1. The court of appeals characterized this exchange of letters as Michael's request for visitation and an ADES response that “denied [the request] without explanation.” Michael J. v. Arizona Dep't of Econ. Sec., 194 Ariz. 231, 235, 979 P.2d 1024, 1028 (App.1999). We understand the ADES letter as a forthright explanation of the steps Michael should take to preserve his parental rights.

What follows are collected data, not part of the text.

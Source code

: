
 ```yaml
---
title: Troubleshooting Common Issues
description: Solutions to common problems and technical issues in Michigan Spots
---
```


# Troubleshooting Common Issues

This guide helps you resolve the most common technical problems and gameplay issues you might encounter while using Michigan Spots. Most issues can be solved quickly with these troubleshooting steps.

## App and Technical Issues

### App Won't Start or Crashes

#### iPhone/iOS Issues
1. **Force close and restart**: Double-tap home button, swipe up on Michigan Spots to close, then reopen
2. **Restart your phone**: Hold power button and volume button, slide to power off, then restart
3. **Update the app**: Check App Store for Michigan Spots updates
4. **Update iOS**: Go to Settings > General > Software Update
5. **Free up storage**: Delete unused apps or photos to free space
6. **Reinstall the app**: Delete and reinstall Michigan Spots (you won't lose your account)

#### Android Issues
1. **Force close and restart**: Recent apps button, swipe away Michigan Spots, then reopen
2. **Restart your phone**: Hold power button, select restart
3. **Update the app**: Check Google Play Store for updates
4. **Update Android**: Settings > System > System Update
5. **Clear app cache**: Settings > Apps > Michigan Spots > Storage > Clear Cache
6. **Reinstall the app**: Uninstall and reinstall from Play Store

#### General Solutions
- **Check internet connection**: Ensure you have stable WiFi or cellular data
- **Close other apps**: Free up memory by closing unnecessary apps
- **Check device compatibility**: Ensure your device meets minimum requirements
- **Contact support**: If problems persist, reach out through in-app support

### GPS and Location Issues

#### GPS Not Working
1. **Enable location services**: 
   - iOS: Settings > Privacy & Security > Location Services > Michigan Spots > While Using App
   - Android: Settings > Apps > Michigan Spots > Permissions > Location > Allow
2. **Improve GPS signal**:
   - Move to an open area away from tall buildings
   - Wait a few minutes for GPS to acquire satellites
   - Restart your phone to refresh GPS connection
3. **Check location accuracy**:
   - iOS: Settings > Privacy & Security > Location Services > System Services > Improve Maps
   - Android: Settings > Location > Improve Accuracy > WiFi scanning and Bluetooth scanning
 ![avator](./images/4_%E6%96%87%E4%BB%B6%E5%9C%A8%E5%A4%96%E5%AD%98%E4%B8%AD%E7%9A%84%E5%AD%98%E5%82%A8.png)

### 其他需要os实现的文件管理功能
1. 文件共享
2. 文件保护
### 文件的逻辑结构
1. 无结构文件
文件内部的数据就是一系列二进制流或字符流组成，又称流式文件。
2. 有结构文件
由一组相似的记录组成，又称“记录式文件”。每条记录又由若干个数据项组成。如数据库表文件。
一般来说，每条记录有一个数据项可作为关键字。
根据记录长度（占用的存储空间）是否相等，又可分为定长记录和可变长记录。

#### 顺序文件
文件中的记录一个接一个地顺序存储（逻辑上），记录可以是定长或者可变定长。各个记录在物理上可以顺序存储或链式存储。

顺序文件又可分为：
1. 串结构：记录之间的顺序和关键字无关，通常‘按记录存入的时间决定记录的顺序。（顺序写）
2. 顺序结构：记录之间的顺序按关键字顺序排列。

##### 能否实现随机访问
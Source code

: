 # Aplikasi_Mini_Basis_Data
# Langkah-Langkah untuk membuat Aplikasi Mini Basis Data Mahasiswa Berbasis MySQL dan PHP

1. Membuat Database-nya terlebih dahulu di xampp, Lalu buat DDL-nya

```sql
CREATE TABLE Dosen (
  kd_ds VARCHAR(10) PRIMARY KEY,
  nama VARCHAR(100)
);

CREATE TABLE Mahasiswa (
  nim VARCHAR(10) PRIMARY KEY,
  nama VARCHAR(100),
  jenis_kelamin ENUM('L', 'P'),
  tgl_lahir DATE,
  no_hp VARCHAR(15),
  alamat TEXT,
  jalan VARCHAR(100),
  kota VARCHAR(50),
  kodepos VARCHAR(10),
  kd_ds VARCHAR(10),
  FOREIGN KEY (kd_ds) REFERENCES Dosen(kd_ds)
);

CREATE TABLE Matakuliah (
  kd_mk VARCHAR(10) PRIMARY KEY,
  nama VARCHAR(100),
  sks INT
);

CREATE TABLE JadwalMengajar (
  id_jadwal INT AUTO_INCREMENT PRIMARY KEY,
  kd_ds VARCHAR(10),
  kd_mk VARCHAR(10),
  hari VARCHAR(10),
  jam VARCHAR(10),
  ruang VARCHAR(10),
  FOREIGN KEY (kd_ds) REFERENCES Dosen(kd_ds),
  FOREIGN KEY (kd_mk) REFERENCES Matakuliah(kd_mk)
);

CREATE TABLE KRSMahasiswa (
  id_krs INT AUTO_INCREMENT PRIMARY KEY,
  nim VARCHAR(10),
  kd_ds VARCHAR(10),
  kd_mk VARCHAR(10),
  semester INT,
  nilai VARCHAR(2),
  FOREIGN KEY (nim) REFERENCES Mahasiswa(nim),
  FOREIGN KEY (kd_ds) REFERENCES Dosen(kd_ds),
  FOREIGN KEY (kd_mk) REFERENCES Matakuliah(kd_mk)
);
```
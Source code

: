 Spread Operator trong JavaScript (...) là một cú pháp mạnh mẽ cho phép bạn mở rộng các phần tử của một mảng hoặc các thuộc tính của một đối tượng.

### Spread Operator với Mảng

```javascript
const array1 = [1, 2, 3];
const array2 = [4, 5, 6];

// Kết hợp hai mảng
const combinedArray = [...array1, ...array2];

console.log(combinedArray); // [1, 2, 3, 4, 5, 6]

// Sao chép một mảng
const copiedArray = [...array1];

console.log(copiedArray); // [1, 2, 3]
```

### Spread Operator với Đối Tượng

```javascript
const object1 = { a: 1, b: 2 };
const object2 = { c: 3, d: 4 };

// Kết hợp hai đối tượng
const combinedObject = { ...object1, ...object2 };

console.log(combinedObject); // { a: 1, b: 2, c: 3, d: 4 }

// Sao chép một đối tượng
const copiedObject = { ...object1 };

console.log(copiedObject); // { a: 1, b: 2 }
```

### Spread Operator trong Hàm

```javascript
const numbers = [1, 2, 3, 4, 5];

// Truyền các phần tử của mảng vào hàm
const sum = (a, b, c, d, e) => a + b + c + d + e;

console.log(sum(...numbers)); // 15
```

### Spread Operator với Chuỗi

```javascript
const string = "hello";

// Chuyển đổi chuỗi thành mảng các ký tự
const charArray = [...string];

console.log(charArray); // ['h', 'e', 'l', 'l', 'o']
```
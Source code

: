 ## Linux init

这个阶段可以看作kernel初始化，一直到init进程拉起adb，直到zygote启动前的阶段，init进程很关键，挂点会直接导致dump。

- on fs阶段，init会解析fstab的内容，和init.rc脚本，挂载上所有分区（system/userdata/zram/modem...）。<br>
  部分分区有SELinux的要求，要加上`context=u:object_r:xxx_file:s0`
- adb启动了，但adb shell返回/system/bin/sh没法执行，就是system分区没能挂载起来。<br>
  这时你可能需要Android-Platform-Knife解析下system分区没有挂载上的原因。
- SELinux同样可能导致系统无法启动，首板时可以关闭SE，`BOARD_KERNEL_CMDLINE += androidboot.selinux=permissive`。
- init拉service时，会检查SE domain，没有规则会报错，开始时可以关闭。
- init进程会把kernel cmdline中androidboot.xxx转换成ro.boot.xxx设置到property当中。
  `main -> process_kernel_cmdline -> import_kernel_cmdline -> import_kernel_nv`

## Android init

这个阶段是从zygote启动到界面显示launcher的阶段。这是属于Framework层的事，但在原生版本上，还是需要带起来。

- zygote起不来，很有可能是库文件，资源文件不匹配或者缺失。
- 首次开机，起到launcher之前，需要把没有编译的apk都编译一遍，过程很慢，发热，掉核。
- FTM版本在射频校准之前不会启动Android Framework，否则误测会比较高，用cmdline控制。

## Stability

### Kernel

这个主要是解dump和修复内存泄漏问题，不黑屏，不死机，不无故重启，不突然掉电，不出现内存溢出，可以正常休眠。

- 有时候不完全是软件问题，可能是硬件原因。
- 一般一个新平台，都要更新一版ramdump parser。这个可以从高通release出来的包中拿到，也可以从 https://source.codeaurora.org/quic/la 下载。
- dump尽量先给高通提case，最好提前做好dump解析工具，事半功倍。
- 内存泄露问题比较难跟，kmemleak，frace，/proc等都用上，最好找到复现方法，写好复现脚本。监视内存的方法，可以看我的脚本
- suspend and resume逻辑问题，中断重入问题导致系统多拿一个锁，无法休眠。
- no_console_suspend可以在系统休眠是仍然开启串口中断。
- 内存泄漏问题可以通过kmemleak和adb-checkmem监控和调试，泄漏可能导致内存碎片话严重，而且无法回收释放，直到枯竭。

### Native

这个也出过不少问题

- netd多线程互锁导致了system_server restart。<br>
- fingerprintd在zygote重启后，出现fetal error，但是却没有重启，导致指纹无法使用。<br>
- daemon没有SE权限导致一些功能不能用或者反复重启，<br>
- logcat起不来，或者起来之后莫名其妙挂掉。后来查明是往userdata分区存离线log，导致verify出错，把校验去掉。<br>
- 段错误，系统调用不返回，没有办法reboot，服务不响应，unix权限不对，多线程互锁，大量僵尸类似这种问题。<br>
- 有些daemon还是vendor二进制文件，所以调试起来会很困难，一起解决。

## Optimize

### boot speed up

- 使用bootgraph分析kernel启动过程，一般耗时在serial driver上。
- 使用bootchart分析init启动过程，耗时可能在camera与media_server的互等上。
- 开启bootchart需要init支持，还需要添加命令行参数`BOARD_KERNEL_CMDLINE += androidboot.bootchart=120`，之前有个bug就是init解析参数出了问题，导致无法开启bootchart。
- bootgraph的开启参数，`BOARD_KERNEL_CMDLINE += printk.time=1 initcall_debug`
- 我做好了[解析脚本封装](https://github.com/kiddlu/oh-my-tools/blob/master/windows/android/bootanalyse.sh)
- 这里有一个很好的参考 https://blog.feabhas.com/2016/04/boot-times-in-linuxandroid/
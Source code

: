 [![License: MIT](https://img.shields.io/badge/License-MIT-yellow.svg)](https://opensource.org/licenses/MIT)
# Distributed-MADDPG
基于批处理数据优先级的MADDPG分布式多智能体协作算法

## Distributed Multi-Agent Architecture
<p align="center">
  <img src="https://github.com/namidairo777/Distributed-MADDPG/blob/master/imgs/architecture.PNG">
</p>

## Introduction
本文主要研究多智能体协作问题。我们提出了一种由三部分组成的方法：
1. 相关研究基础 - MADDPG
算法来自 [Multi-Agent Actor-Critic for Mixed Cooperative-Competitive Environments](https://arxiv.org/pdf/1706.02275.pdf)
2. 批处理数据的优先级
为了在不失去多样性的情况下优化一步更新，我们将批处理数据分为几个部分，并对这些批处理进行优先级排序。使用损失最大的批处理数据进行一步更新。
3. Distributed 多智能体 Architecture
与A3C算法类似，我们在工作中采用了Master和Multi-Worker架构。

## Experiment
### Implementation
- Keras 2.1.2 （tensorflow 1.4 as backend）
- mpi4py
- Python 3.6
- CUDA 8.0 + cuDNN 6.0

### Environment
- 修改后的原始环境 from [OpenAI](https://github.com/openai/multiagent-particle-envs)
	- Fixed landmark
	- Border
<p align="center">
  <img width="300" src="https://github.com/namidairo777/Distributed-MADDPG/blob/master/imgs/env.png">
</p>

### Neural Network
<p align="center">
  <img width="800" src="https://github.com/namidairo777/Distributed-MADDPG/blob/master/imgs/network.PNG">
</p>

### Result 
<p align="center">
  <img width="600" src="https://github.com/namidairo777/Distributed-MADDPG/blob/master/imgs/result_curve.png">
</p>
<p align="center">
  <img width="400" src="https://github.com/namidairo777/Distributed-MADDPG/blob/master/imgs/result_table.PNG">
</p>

2. The settled purpose doctrine focuses on parental intent and has been defined as “clear and convincing evidence of intentional conduct on the part of a parent that evinces a settled purpose to forego all parental duties and relinquish all parental claims to the child.” In re Maricopa County Juvenile Action No. JS-500274, 167 Ariz. 1, 4, 804 P.2d 730, 733 (1990). The conscious disregard test looks at “conduct on the part of the parent which implies a conscious disregard of the obligations owed by a parent to his child, leading to the destruction of the parent-child relationship.” In re Pima County Juvenile Action No. S-1182, 136 Ariz. 432, 433, 666 P.2d 532, 533 (App.1983). For a further explanation of the two tests and their application, see In re Pima County Juvenile Severance Action No. S-114487, 179 Ariz. 86, 95-97, 876 P.2d 1121, 1130-32 (1994).
3. Our Model Court program, pioneered in Pima County and recently adopted statewide for the benefit of Arizona's dependent children, is designed to address this pressing need.
4. As the caseworker put it: “We try not to expose children, you know, to prison, you know [ ], young children to prison facilities anymore [sic] than we have to. And we didn't feel it would be in [the child's] best interest to be exposed to that atmosphere.” Tr. at 15.
CONCURRING: CHARLES E. JONES, Vice Chief Justice, STANLEY G. FELDMAN, Justice and FREDERICK J. MARTONE, Justice.